At stake is the future of payment cards in the U.S., with most Americans currently using plastic with magnetic strips. While European retailers and consumers have largely shifted to chip-based cards, called the Europay Visa Mastercard (EMV), it’s still uncommon in the U.S. But the recent security hacks may push retailers to upgrade their systems, which could lead to higher sales down the line for VeriFone.“Europe has locked a lot of doors and windows for this activity” because of the adoption of EMV cards, Raymond James analyst Wayne Johnson told CBS MoneyWatch. In the U.S., “it’s a bull market for criminals in term of accessing payment card data because we don’t have chips on our cards.”
Johnson, who has an “outperform” rating on VeriFone, raised his target price on the stock to $37 per share after Target chief executive Gregg Steinhafel earlier this month told CNBC that he supports the EMV technology and urged retailers to adopt it.
Target, though, had a different take on the chip-based cards a decade ago, as noted by The Wall Street Journal. After working on a $40 million program to introduce the technology to its stores, Target pulled the plug because of concern from some executives that it slowed checkout speeds and didn’t provide enough marketing advantages, The Journal notes.
Target didn’t immediately respond to a request for comment from CBS MoneyWatch.
Target wasn’t alone in holding off in adopting the technology. The problem, Raymond James’ Johnson notes, is a “chicken-and-egg” issue.

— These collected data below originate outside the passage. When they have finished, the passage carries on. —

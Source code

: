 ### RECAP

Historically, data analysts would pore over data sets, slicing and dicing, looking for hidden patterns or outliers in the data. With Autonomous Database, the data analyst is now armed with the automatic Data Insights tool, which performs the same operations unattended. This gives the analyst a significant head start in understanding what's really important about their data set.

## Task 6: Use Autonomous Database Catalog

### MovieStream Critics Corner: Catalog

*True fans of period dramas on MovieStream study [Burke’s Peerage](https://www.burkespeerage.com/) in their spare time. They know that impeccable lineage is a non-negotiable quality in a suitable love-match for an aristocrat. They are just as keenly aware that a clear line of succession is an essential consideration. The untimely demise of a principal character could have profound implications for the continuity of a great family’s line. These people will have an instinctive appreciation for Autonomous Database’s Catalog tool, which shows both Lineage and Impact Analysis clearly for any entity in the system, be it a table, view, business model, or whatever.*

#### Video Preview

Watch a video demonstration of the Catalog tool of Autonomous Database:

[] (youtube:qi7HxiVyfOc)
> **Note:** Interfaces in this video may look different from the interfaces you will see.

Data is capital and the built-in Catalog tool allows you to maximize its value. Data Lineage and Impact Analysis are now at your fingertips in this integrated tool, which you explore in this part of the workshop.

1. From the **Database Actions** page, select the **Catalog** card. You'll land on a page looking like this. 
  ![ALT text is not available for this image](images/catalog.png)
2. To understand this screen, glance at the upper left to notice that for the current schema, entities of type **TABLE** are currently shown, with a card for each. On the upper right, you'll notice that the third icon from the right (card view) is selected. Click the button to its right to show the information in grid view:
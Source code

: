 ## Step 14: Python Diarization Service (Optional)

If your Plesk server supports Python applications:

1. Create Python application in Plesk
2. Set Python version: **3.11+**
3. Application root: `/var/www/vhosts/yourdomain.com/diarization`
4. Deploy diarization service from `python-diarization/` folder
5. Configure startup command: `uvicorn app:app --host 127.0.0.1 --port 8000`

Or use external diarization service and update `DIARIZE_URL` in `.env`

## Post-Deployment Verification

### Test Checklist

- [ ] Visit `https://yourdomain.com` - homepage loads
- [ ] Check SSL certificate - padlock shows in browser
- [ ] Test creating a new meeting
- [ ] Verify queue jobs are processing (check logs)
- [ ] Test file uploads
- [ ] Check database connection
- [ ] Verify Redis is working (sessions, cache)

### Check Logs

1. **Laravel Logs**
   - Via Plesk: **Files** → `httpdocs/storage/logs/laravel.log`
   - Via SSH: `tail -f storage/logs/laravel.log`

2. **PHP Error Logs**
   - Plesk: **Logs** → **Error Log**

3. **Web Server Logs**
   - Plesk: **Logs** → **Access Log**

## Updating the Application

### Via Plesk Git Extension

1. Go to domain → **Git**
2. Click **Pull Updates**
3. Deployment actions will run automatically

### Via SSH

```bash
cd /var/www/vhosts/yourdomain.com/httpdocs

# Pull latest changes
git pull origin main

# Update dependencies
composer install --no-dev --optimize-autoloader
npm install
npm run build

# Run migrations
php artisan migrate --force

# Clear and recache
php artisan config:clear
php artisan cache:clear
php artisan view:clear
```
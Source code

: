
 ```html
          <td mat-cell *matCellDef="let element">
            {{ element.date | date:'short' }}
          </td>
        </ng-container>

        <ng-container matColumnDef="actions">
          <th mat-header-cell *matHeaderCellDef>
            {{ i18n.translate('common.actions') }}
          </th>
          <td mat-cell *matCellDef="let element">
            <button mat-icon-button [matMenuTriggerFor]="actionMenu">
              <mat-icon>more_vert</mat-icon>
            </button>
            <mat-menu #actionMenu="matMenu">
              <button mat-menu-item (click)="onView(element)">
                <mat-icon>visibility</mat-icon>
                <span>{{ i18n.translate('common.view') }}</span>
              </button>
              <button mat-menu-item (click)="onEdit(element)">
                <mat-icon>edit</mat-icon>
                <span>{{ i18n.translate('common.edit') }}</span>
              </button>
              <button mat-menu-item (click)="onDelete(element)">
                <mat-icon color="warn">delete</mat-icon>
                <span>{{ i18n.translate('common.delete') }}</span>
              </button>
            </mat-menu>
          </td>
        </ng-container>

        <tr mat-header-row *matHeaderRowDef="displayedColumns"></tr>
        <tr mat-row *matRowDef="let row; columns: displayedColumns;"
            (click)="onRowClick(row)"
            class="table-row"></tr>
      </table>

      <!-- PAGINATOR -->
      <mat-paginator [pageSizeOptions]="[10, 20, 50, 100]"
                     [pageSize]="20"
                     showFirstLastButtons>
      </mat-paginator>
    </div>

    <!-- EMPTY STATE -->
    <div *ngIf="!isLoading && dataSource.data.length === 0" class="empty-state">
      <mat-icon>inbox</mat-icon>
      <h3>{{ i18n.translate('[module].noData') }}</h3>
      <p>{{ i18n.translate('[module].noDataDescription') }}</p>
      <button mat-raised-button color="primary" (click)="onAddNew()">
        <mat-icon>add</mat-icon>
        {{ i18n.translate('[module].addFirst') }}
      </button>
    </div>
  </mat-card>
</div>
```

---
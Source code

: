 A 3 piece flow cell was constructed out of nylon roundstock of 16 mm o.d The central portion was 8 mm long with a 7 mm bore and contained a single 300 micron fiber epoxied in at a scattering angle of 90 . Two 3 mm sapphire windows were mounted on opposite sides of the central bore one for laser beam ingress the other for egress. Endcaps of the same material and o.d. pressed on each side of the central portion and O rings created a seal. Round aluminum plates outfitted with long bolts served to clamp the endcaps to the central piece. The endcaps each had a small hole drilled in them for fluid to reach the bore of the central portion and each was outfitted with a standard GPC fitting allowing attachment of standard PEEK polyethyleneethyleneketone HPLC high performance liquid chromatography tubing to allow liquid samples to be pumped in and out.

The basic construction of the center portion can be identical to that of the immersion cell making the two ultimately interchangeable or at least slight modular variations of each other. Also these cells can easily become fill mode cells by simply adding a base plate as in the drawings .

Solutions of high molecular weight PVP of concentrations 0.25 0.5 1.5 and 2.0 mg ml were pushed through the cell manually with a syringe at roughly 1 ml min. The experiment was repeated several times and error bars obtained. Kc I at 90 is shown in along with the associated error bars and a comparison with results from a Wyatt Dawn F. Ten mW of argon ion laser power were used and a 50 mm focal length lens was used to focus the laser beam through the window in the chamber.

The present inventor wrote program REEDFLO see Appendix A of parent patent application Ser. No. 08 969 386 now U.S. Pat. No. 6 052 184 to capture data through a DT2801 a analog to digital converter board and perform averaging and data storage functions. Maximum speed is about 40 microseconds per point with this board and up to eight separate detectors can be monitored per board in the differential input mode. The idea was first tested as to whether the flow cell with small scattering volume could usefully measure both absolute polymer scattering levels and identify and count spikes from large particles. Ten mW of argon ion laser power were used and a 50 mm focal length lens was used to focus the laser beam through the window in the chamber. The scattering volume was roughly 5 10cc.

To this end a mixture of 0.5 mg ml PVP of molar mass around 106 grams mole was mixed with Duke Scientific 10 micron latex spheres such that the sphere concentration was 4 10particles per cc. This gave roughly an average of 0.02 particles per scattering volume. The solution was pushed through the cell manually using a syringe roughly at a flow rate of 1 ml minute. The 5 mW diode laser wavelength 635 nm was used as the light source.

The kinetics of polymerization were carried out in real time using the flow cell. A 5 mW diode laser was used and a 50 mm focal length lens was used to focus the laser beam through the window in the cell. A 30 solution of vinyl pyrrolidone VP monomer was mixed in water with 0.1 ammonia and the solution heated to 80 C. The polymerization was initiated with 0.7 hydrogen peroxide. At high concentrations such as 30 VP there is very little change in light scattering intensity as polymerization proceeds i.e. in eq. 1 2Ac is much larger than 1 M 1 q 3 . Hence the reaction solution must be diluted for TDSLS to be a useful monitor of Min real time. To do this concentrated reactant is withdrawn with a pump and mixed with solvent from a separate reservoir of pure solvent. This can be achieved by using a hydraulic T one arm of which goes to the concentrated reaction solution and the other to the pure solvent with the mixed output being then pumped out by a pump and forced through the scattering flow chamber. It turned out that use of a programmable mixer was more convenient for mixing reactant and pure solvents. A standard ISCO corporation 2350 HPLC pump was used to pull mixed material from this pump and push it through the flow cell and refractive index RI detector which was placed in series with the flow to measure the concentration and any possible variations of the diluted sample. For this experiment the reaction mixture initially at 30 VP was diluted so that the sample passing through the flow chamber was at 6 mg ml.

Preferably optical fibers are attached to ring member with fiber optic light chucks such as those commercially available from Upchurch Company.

“Retailers aren’t springing to upgrade because there are other technological options, and they want to make sure they future-proof their purchasing decisions,” Johnson notes. “Secondly, retailers aren’t rushing to upgrade because they don’t see customers with it, and no one is asking for it.”
That appears to be changing, with the data breaches creating an urgency for retailers to move faster on adopting chip-based point-of-sale machines. Meanwhile, Visa and MasterCard have given their issuers until October 2015 to adopt EMV.
In a way, that deadline may be providing an incentive for criminals to hack into U.S. retailers, Johnson notes. “What’s happened is that U.S. companies have rung the dinner bell. They’re saying, ‘This is the deadline and we don’t have it,’ so criminals are saying, ‘Let’s hack away.’”
Still, it’s not as if EMV technology will end all security breaches. For instance, chip-based cards wouldn’t have prevented the Target hack, which was caused by malware that reportedly infected the company’s servers.
Instead, chip-based cards protect consumers by making cards harder to clone. That’s helped tamp down fraud in Europe and other countries adopting the technology.